Do software publishers need more regulation to encourage creation of safe and reliable software?That was the general question posed for a debate at the RSA Conference USA on February 29, 2012. Sean Doherty of Law Technology News wrote an interesting article summarizing the two different positions. One side of the debate favors creating a regime of "civil liability for software manufacturers whose code causes harm to consumers." Opponents view a regime of civil liability for damages caused by software as another unnecessary regulation. In addition, opponents maintain that our existing laws already provide remedies for software liability.
In Connecticut, there is no software liability statute or act. However, there are various existing legal theories that might apply to the sale of defective software, including:
- breach of contract;
- breach of express warranty;
- breach of implied warranty; and
- misrepresentation.
Of course, there are also defenses to breach of warranty claims regarding software. In many instances, a software attorney writing a contract or license agreement will include a disclaimer of all warranties and a cap on damages.

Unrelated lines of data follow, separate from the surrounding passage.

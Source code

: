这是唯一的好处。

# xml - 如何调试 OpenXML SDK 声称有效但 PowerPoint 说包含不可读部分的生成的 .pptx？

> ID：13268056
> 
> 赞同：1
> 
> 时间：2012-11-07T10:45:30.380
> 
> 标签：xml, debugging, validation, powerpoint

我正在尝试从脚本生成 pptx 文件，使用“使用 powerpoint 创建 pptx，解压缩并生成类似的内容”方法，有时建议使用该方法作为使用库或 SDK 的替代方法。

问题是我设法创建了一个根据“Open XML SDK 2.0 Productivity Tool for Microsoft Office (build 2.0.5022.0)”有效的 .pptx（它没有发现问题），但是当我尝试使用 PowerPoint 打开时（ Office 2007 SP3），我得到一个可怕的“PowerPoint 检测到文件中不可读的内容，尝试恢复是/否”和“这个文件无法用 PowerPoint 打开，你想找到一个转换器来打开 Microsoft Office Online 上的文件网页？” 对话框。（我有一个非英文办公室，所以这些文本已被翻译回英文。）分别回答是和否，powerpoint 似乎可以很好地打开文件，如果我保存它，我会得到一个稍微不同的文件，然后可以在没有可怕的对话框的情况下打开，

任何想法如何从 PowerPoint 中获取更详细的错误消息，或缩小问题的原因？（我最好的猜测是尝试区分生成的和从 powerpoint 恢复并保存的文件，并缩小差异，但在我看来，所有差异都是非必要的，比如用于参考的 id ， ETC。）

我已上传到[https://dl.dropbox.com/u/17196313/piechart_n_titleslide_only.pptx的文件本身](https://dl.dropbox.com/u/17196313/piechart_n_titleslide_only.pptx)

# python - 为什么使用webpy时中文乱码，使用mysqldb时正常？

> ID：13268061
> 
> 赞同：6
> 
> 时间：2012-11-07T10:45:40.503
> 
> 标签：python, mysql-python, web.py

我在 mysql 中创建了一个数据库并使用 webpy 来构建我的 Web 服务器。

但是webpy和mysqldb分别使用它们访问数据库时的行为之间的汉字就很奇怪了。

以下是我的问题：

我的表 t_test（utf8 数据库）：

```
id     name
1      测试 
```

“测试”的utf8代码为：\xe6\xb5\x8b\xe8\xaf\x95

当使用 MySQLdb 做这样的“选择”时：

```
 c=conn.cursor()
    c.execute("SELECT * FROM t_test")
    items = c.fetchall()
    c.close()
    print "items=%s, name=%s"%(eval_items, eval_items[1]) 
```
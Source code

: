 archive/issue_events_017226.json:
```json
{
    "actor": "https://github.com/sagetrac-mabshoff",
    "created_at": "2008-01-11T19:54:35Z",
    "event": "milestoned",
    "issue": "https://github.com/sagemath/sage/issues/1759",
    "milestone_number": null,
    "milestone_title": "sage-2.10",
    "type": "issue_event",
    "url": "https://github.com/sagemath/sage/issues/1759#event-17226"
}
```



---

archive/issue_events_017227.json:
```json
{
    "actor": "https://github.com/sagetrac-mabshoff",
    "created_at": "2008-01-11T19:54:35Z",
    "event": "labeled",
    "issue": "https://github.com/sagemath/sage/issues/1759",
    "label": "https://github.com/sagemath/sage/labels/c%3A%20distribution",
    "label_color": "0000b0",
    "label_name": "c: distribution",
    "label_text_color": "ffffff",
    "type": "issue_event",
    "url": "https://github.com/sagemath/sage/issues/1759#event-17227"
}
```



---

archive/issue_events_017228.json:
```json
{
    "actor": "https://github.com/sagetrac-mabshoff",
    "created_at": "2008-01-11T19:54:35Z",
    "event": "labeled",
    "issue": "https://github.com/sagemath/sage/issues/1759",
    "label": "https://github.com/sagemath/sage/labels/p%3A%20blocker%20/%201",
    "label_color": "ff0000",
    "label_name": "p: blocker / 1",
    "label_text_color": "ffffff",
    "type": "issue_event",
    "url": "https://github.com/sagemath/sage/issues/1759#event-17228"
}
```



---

Some consumers and purchasers do not have the ability to hire an attorney to negotiate a purchase of software. Will a software liability act prohibit such disclaimers? Conversely, not all software vendors or manufacturers hire a software lawyer to protect their interests by drafting appropriate disclaimers in license agreements and contracts. Will a software liability act also protect software publishers from frivolous claims?
As noted by the debaters at the RSA conference, everyone wants better, more reliable software. However, I doubt that creating a new software liability regime, and thus more regulation, is the right answer. I tend to favor the market solution. Let the better software win.